Aragon's account of his work at the firm differs sharply from the accounts of many staff members.
Aragon said that he worked an average of five or six days a week in the office, usually putting in 10 or 11 hours a day. He said he kept track daily of the projects he worked on, and filled out and signed his timecard at the end of every week.
Eighteen other employes of Mariscal said they never saw the president in the office five days a week. At an average, they said, he was in the office one day a week.
Frances Estes, formerly an office manager at Mariscal, said:
"I handled the time sheets for probably two years. Manuel [Aragon] would say, "Fill it out the opposite of the way it was filled out last week. Whichever contract had the most money on it, he would want to bill to it, whether he worked on it not . . .
"I think he probably worked once in awhile, but it wasn't on the contract he billed to. He wouldn't even know half the time what he was billing to.

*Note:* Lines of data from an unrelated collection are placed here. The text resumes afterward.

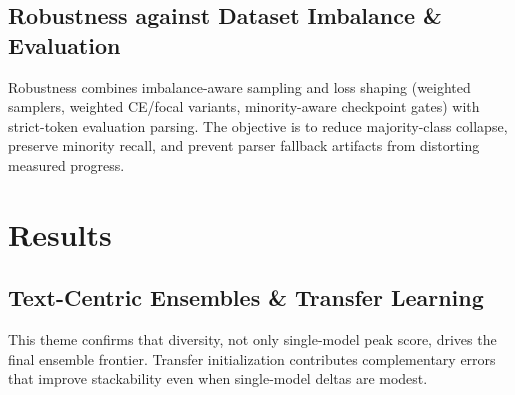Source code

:\documentclass[11pt,a4paper,twocolumn]{article}
\begin{document}
\subsection{Robustness against Dataset Imbalance \& Evaluation}
Robustness combines imbalance-aware sampling and loss shaping (weighted samplers, weighted CE/focal variants, minority-aware checkpoint gates) with strict-token evaluation parsing. The objective is to reduce majority-class collapse, preserve minority recall, and prevent parser fallback artifacts from distorting measured progress.

\section{Results}

\subsection{Text-Centric Ensembles \& Transfer Learning}
\begin{table}[htbp]
\centering
\small
{}
\caption{Text-centric ensembling and transfer-learning outcomes on MELD.}
\label{tab:text_transfer}
\end{table}

This theme confirms that diversity, not only single-model peak score, drives the final ensemble frontier. Transfer initialization contributes complementary errors that improve stackability even when single-model deltas are modest.
\end{document}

I'd have to tell him."
Others in secretarial positions also said they filled out and signed timecards for Aragon.
An examination of Aragon's weekly timecards during the 12 months of the AFDC study showed that his signature differs quite dramatically on different weeks.
Asked last Wednesday to respond to what employes said of his working hours and billing, Aragon said: "There's a conflict here." Asked then about the discrepancies in his signatures, he said "Well, you know, sometimes you sign these things quickly."
He insisted in that interview, however, that he -- and no one else -- signed all of his time cards.
Yesterday, Aragon said he rechecked his records, and found "I was in error" during the first interview. He said that in May, June, July and half of August, "I didn't sign any of my timecards." He said secretaries signed for him.
"I was working mostly in my home during that period because of the pressure at the office," Aragon said. "I called in and asked secretaries to sign for me. It's not ideal practice, but as far as I can determine it's not illegal."
He said he chose not to come into the office because so many employes were unhappy. He said the company had "money problems," and could not pay all of its bills or expenses to employes.
Aragon billed to the AFDC contract for 25 days. Project manager Hafezi said that he knew of no work Aragon did on the study. However, he said Aragon might have been justified in claiming salary for two days over the course of the year for any informal conversations or phone calls he had in connection with the project. Thus, Hafezi said, Aragon falsely billed for 23 days.
By mid-July, because more people had billed to the project than had been planned, the project ran out of funds. It used up its $161,245 budget two months early.
So the company wrote to the federal government asking for more money. Hafezi, who said the reason for the overspending was false billings, refused to sign the letter to the government. Moreno signed the letter. In it, he explained that the government could actually save money by authorizing another $23,050 for the project.
By September, Hafezi refused to sign any invoices to the government. Rosenberg, Elsey and several others he had worked with had already quit in frustration. Still others had been fired for lack of funds or because they complained too much.
Graulek and Moreno took over Hafezi's financial duties.
In late September, Aragon fired Hafezi.
"Samad," he told him, "we have no more billings for you. You can leave on October 1."
The report was supposed to be completed and in the hands of the government by Oct. 1. But it was not ready.
In late September, Wong and Guckenheimer read a partial draft of the report. They rejected it, and asked for changes. The consultants are still working on the report.
"They're not paying us for the work now," Aragon said. "The cost is coming out of our pockets. In the end, we're going to take a loss on this thing. We're going to be $3,000 or $4,000 in the red on this project in the end."